Qdrant's filtering syntax is its own thing. It's powerful and well-designed, but it's not SQL. If your team is going to query the system from places other than the AI application code (for analytics, for audit, for ad-hoc investigation), you're learning a new query language. That's a real cost in a small team.

LanceDB's embedded model is incompatible with multi-tenant production. If your application has multiple users sharing the same backend, LanceDB's local-first model doesn't fit. The server mode exists but you're running a separate service at that point, and the per-vector-cost advantages versus the alternatives narrow significantly.

All three handle metadata filtering, but with different cost profiles. Filtering before vector search is the right pattern for highly-selective filters; filtering after is the right pattern for low-selectivity filters. pgvector lets you express both naturally in SQL; Qdrant has explicit pre-filter and post-filter modes; LanceDB defaults to one approach and the other requires effort. If your filters are complex, this matters.

What I'm actually running

For most of the self-hosted RAG work I've done in the last six months: pgvector when there's already a Postgres in the stack (which there usually is); Qdrant when the workload is vector-dominated and the embedding count is high enough that pgvector's index rebuild costs become a maintenance burden; LanceDB for the personal-AI tier, the local-first agents and tools that live on a single machine and don't need a service to run.

That's three different answers for three different shapes of system. The mistake to avoid is picking one as the universal answer and forcing the other two shapes through it. The friction shows up at the operational layer well before it shows up in benchmarks, which is why the vendor benchmarks all look like the vendor's product is the best, they're benchmarking the workload their product was built for.

For a home self-hosting setup, LanceDB is genuinely the cleanest fit; for a small-team production system the pgvector path is usually the right one even if it's not the highest-performance choice.

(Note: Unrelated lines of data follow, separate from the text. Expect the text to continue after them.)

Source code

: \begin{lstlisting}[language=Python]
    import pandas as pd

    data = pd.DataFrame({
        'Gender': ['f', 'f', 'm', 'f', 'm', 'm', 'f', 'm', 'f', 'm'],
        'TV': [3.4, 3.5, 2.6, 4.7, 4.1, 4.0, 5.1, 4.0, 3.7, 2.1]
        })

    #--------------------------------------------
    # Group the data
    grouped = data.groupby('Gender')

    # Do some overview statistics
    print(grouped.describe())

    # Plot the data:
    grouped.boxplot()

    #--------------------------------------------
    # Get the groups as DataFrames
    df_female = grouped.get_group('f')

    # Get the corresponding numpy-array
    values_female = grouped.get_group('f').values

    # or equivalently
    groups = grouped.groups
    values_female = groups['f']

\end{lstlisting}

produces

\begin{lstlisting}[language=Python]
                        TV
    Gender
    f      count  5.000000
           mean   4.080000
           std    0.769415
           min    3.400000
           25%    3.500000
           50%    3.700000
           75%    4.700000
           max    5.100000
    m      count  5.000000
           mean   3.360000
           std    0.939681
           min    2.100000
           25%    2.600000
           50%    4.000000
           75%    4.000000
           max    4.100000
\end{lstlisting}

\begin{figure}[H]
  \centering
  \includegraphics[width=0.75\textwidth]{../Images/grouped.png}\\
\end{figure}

For a Bedrock-style platform shop the question of running your own vector store at all is the real decision; once you've decided you're hosting it yourself, the three picks above cover the field.

What's likely to shift

Three things worth tracking through the rest of the year:

The first is pgvector's index improvements. The maintainers have been pushing hard on HNSW performance and on filtered vector search. If those land in the form they're prototyping, the gap between pgvector and Qdrant on high-scale workloads narrows enough that the "purpose-built database" advantage shrinks for a meaningful set of cases.

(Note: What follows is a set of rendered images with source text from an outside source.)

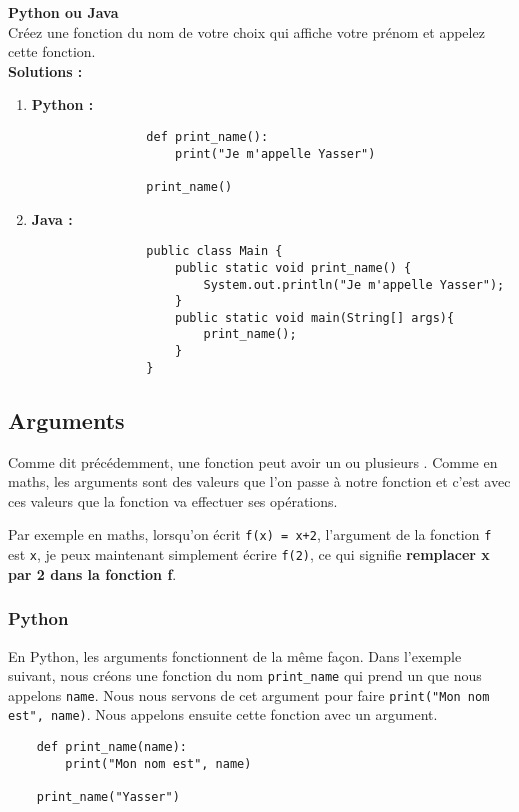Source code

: \begin{Exercice}[2 minutes] \textbf{Python ou Java} \\
    Créez une fonction du nom de votre choix qui affiche votre prénom et appelez cette fonction.
    \\
    \textbf{Solutions :}
    \begin{enumerate}
        \item \textbf{Python :}
            \begin{verbatim}
                def print_name():
                    print("Je m'appelle Yasser")
                    
                print_name()
            \end{verbatim}
        \item \textbf{Java :}
            \begin{verbatim}
                public class Main {
                    public static void print_name() {
                        System.out.println("Je m'appelle Yasser"); 
                    }
                    public static void main(String[] args){
                        print_name();
                    }
                }
            \end{verbatim}
    \end{enumerate}
        
\end{Exercice}

\subsection{Arguments}

Comme dit précédemment, une fonction peut avoir un ou plusieurs . Comme en maths, les arguments sont des valeurs que l'on passe à notre fonction et c'est avec ces valeurs que la fonction va effectuer ses opérations.

Par exemple en maths, lorsqu'on écrit \lstinline{f(x) = x+2}, l'argument de la fonction \lstinline{f} est \lstinline{x}, je peux maintenant simplement écrire \lstinline{f(2)}, ce qui signifie \textbf{remplacer x par 2 dans la fonction f}.

\subsubsection{Python}

En Python, les arguments fonctionnent de la même façon. Dans l'exemple suivant, nous créons une fonction du nom \lstinline{print_name} qui prend un  que nous appelons \lstinline{name}. Nous nous servons de cet argument pour faire \lstinline{print("Mon nom est", name)}. Nous appelons ensuite cette fonction avec un argument.  
\begin{verbatim}
    def print_name(name):
        print("Mon nom est", name)
        
    print_name("Yasser")
\end{verbatim}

The second is Qdrant's hosted-tier pricing and feature pace. Their cloud product has been getting more competitive; if it keeps moving, the "self-host vs. managed" calculus changes for shops that don't want the operational burden.

The third is LanceDB's server-mode maturity. If they close the production-readiness gap, the embedded-and-server hybrid story becomes much more interesting than either pure approach. Right now you pick one; in a year you may pick both for different parts of the same system.

The thing that's not likely to shift: there's no single winner. The shape of your system determines which one fits, and the shape of your system changes more slowly than the vector-database market does. Pick for what you're actually building, not for what the benchmarks suggest.